Why Did Nifty 50 Q3 Profits Decline After 13 Quarters Despite Revenue Growth?
Synopsis
Key Takeaways
Mumbai, Feb 20 (NationPress) The earnings of Nifty 50 companies experienced a year-on-year decline in the December quarter for the first time in 13 quarters, even as top-line growth rebounded to double digits, according to industry data.
When excluding banks, financial services, and oil and gas companies, overall revenue increased by 10 percent during the quarter — marking the first double-digit rise since the March 2023 quarter. However, overall profits suffered due to a one-time accounting effect stemming from India's new Labour Codes.
Operating profits rose by 7.5 percent year-on-year, an improvement from 6.1 percent in the September quarter and 5 percent a year prior.

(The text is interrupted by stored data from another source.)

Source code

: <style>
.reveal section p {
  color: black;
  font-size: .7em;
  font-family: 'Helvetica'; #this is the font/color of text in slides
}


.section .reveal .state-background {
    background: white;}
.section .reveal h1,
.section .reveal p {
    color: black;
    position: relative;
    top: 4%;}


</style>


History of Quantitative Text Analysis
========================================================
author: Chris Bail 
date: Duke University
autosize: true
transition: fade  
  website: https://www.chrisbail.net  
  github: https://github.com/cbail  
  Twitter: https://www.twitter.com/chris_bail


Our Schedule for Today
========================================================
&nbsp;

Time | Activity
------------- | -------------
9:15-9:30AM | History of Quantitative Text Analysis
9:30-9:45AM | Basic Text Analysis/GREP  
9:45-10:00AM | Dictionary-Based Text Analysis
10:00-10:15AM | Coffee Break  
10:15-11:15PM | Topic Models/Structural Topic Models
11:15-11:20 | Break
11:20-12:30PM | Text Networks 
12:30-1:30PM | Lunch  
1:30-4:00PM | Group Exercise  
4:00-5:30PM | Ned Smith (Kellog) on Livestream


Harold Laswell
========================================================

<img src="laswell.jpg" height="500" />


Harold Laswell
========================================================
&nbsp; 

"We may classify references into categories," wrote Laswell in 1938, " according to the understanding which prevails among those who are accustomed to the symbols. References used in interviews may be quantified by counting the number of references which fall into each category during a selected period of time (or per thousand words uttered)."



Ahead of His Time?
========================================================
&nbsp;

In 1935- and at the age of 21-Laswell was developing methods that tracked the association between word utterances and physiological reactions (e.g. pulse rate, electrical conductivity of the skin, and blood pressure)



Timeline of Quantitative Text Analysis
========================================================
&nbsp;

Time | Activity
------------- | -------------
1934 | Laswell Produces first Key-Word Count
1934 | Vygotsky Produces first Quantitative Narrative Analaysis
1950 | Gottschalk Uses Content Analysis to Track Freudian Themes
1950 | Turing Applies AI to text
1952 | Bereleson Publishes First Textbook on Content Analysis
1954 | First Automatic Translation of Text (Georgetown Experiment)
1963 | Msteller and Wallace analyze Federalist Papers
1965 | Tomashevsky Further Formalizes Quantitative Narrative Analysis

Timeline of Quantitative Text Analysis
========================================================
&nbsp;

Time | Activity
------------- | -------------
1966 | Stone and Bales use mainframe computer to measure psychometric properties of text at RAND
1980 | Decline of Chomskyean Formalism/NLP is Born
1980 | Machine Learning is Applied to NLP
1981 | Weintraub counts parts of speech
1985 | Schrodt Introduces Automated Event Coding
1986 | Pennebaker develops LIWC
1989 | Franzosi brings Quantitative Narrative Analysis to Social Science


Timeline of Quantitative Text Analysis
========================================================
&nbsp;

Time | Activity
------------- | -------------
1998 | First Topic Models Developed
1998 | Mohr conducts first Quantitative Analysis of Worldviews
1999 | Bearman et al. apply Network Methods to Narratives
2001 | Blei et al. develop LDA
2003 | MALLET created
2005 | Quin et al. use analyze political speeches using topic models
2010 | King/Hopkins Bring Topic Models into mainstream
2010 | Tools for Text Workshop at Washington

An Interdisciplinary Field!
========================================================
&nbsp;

Despite the revenue increase, the aggregate net profit for 37 Nifty 50 firms fell by 8.1 percent compared to the previous year, indicating the first instance of negative profit growth since the September 2022 quarter, according to industry statistics.
Analysts pointed to the decline in profits as a result of the one-time accounting impact from India's new labour codes, which mandate that basic salary constitute 50 percent of the total cost-to-company, alongside increases in gratuity provisions. These Labour Code changes are estimated to have reduced overall profit after tax by about 5 percent, with the technology sector projected to experience a 13 percent drop.
Meanwhile, revenue growth sped up sequentially in Q3 FY26, rising from 16 percent to 20 percent, notably following the implementation of the goods and services tax (GST) reduction.
The transition to the new labour code began in November and introduced modifications regarding wages, workplace safety, and social security.
TCS, Infosys, and HCL collectively faced over Rs 4,373 crore in one-time expenses related to the implementation of the new rules, which contributed to a double-digit decrease in profits for the quarter, according to several reports.
In the banking sector, the Reserve Bank of India's (RBI) actions regarding priority sector lending and adjustments in the agricultural portfolio impacted earnings, though analysts suggested these were temporary issues.